My ex and I had been dating for a few years and while he cheated before , this time I forgave him and we were moving forward. For months things were running smooth no complaints , but something told me things just weren’t right. At the time he had two phones ( I know what y’all thinking but it’s not like that lol) and he happened to have left the other phone home. So my gut told me to check his phone , idk what I was looking for bc this second phone he didn’t use much .
So I go and open the phone , I check the emails , I check the texts and nothing . Ok let me check the pictures and what do you know he was in the pictures kissing another girl. In that moment my heart completely dropped to my feet. You couldn’t tell me I wasn’t going to marry this man for all I knew he was my soulmate.
I immediately called him , he came home and said his sorry’s 25x. I wasn’t trying to hear that and I broke up with him. In that moment, like many other times I was pissed with him and also the other girl and the other 25 girls he cheated with. I called this girl and definitely gave her a piece of my mind. This led to a lot of arguing and going back and forth. Threatening texts on behalf of the both of us.

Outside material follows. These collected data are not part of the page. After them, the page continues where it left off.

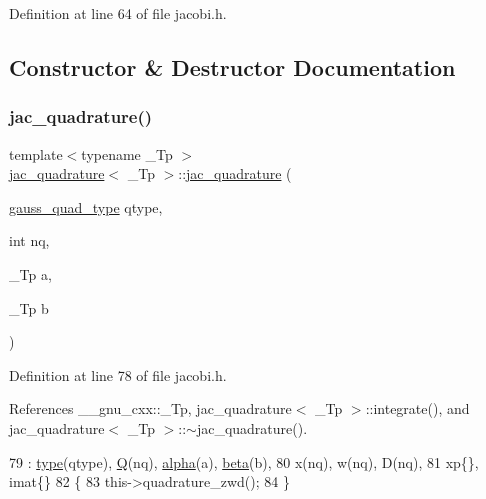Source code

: Definition at line 64 of file jacobi.\+h.



\subsection{Constructor \& Destructor Documentation}
\mbox{\label{structjac__quadrature_a0d4d6c5fbb285c4b6d63e59579bb86a0}} 
\subsubsection{\texorpdfstring{jac\+\_\+quadrature()}{jac\_quadrature()}}
{\footnotesize\ttfamily template$<$typename \+\_\+\+Tp $>$ \\
\hyperlink{structjac__quadrature}{jac\+\_\+quadrature}$<$ \+\_\+\+Tp $>$\+::\hyperlink{structjac__quadrature}{jac\+\_\+quadrature} (\begin{DoxyParamCaption}\item[{\hyperlink{jacobi_8h_a58cc26f41a96f9220797038d2d3b4c8a}{gauss\+\_\+quad\+\_\+type}}]{qtype,  }\item[{int}]{nq,  }\item[{\+\_\+\+Tp}]{a,  }\item[{\+\_\+\+Tp}]{b }\end{DoxyParamCaption})\hspace{0.3cm}{\ttfamily [inline]}}



Definition at line 78 of file jacobi.\+h.



References \+\_\+\+\_\+gnu\+\_\+cxx\+::\+\_\+\+Tp, jac\+\_\+quadrature$<$ \+\_\+\+Tp $>$\+::integrate(), and jac\+\_\+quadrature$<$ \+\_\+\+Tp $>$\+::$\sim$jac\+\_\+quadrature().


\begin{DoxyCode}
79     : \hyperlink{structjac__quadrature_a9af6c3334c23994de4547b9d2631ce28}{type}(qtype), \hyperlink{structjac__quadrature_a91ae5ef05b9ea80951e40cc8a794c834}{Q}(nq), \hyperlink{structjac__quadrature_a24503b91f0dbdc3d3ab3bd802c990e68}{alpha}(a), \hyperlink{structjac__quadrature_ad4fd571dd4977ed96b8155c79367ac41}{beta}(b),
80       x(nq), w(nq), D(nq),
81       xp\{\}, imat\{\}
82     \{
83       this->quadrature\_zwd();
84     \}
\end{DoxyCode}
\mbox{\label{structjac__quadrature_adca300f6457471f03b0392b4d6bc5aea}} 
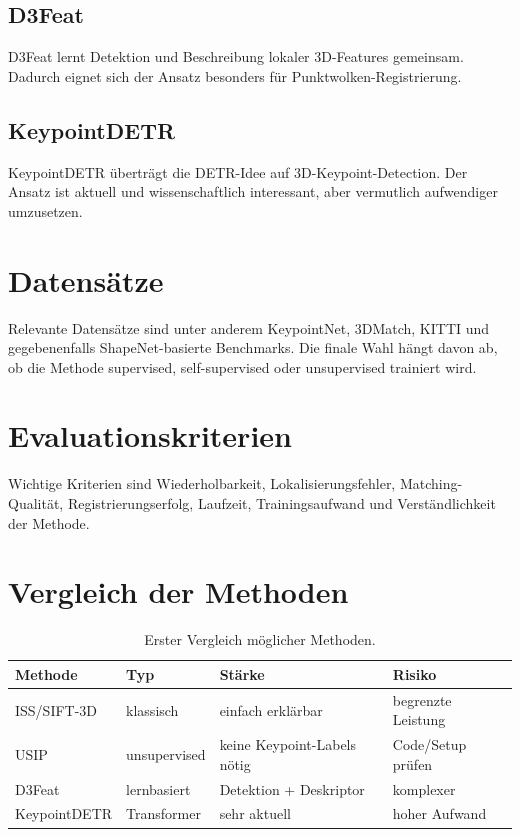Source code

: \documentclass[11pt,a4paper]{article}
\begin{document}
\subsection{D3Feat}
D3Feat lernt Detektion und Beschreibung lokaler 3D-Features gemeinsam. Dadurch eignet sich der Ansatz besonders für Punktwolken-Registrierung.

\subsection{KeypointDETR}
KeypointDETR überträgt die DETR-Idee auf 3D-Keypoint-Detection. Der Ansatz ist aktuell und wissenschaftlich interessant, aber vermutlich aufwendiger umzusetzen.

\section{Datensätze}
Relevante Datensätze sind unter anderem KeypointNet, 3DMatch, KITTI und gegebenenfalls ShapeNet-basierte Benchmarks. Die finale Wahl hängt davon ab, ob die Methode supervised, self-supervised oder unsupervised trainiert wird.

\section{Evaluationskriterien}
Wichtige Kriterien sind Wiederholbarkeit, Lokalisierungsfehler, Matching-Qualität, Registrierungserfolg, Laufzeit, Trainingsaufwand und Verständlichkeit der Methode.

\section{Vergleich der Methoden}
\begin{table}[h]
\centering
\begin{tabular}{llll}
\toprule
Methode & Typ & Stärke & Risiko \\
\midrule
ISS/SIFT-3D & klassisch & einfach erklärbar & begrenzte Leistung \\
USIP & unsupervised & keine Keypoint-Labels nötig & Code/Setup prüfen \\
D3Feat & lernbasiert & Detektion + Deskriptor & komplexer \\
KeypointDETR & Transformer & sehr aktuell & hoher Aufwand \\
\bottomrule
\end{tabular}
\caption{Erster Vergleich möglicher Methoden.}
\end{table}
\end{document}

Why did I allow myself to stoop to this girls level of anger.? Why did I call her to curse her out for sleeping with MY man? Why didn’t I reserve the cursing out for him ? Was it that it was easier to deflect the accountability speech onto this woman who knew my man wasn’t single?
As they say time heals all wounds and it did . I never took my ex back after that . The one thing that bothered me was my behavior with this other girl. She was not committed to me , she did not lie to me , while she knew my boyfriend was not single he chose to cheat not her.
Like so many other women , I was mad at the other women when I needed to hold my man accountable. There was never a need for me to be mad at this girl. I had gained nothing by arguing with this girl over a cheating man.
Because my man cheated , that didn’t give me a pass to go off on the side chick . What that gave me was a pass to assess MY sitution and make the best decision for me and my cheating man.
I by no means profess to be perfect but , one thing this lesson taught me was to hold the right people accountable for their actions. To often we take our man back , forgive his cheating ways and still be ready to fight the side chick five years later. Why?
I encourage anyone who reads this to not feed into the games of a side chick and deal with your man and move forward.